### AIM OF THE EXERCISE:
Exact duplicates of the lines from the top of the data through the line containing "possibles en appliquant cet opérateur." are needed, with every picture left out.

· · · ·

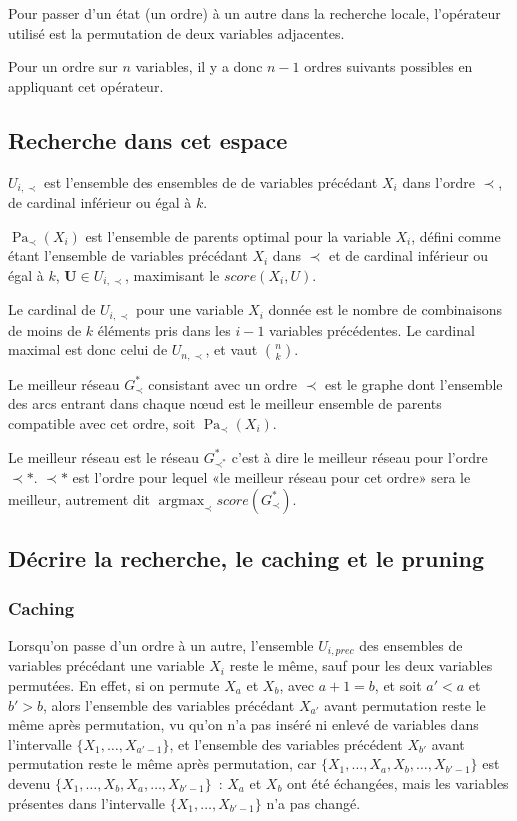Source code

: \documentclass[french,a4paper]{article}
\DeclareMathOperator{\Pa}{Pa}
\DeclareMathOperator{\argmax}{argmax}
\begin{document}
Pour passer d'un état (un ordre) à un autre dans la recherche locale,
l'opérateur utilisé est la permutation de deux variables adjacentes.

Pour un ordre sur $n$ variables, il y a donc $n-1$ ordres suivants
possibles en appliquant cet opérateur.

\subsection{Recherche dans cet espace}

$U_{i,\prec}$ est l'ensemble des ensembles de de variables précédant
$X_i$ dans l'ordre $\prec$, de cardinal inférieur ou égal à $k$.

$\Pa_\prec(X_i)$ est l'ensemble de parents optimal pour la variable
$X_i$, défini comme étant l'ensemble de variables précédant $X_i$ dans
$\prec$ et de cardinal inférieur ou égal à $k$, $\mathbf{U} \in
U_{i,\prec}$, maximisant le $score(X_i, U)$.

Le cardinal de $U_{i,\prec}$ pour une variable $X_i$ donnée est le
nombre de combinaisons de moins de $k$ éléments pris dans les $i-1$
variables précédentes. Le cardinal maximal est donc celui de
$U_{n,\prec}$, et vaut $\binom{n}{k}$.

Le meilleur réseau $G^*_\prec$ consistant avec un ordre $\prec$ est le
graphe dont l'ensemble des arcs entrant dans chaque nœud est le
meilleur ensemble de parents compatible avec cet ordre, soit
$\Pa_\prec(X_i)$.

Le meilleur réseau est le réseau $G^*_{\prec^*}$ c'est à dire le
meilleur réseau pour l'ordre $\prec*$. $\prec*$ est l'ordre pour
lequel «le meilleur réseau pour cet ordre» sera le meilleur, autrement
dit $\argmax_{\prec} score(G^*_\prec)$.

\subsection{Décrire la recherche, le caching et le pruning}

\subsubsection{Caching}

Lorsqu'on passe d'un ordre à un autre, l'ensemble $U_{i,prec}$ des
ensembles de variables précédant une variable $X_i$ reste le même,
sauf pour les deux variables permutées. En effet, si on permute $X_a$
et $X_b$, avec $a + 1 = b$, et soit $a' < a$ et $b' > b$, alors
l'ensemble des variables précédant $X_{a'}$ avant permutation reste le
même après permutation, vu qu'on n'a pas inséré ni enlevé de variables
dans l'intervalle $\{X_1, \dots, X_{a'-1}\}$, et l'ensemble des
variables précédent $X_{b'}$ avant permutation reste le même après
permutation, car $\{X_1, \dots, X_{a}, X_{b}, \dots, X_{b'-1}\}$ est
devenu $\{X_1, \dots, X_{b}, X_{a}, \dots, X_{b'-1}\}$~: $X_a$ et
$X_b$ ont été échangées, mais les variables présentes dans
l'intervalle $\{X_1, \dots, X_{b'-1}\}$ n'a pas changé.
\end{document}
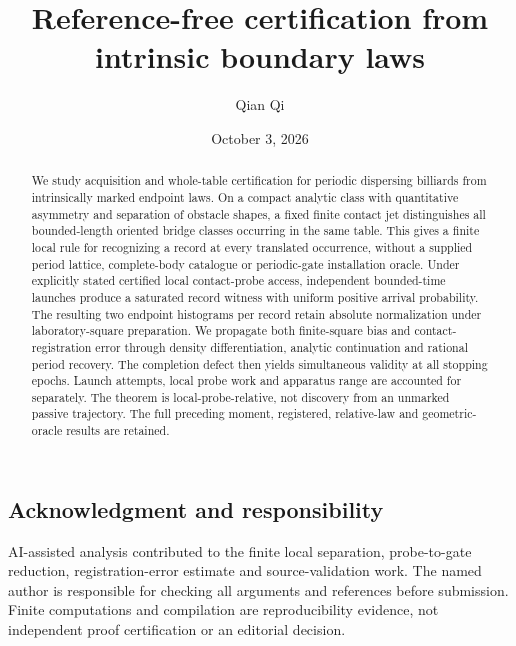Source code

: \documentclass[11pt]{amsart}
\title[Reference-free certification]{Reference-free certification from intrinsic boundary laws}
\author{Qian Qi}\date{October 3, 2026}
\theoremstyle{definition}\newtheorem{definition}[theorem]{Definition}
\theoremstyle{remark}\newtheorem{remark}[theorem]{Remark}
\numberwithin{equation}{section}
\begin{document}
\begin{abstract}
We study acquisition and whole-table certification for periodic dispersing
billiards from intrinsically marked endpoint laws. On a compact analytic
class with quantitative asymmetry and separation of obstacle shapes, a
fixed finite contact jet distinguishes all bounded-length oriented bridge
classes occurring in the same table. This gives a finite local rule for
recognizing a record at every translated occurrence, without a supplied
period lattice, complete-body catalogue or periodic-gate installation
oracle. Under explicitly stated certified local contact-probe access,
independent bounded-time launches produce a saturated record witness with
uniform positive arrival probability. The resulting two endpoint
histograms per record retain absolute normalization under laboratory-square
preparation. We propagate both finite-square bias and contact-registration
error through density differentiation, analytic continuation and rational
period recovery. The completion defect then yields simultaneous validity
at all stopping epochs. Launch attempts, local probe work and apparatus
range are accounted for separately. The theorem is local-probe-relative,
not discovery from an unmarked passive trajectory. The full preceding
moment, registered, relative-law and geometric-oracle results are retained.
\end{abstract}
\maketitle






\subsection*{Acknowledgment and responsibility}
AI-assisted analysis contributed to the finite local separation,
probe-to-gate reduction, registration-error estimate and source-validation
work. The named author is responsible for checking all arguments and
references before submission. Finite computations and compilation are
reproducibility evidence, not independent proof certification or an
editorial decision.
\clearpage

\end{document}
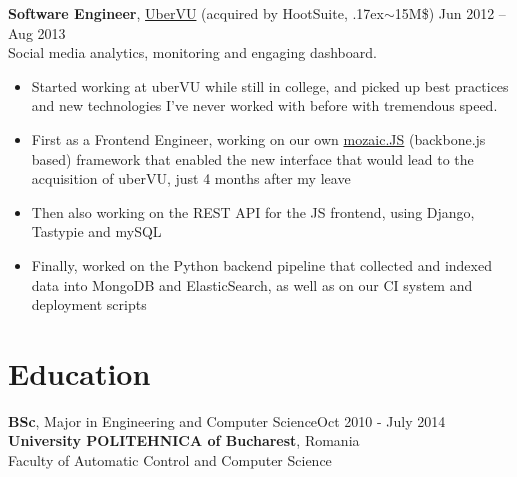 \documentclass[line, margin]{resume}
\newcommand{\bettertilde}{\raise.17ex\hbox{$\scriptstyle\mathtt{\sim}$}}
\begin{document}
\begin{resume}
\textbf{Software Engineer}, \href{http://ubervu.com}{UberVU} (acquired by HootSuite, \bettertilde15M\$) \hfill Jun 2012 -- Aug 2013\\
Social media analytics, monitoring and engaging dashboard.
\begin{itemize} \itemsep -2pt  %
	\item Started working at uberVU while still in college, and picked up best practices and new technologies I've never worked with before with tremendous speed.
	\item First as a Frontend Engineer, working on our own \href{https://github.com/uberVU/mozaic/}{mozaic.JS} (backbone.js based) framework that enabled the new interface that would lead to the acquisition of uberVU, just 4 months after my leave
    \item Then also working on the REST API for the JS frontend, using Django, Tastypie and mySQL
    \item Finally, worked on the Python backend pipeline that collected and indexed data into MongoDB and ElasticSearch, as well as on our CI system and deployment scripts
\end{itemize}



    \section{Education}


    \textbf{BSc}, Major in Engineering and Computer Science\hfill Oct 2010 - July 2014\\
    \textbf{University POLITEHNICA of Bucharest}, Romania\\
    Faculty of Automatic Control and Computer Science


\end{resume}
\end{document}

· · · ·

### SOLUTION TO THIS PROBLEM:
Source code

: \documentclass[french,a4paper]{article}
\DeclareMathOperator{\Pa}{Pa}
\DeclareMathOperator{\argmax}{argmax}
\begin{document}
Pour passer d'un état (un ordre) à un autre dans la recherche locale,
l'opérateur utilisé est la permutation de deux variables adjacentes.

Pour un ordre sur $n$ variables, il y a donc $n-1$ ordres suivants
possibles en appliquant cet opérateur.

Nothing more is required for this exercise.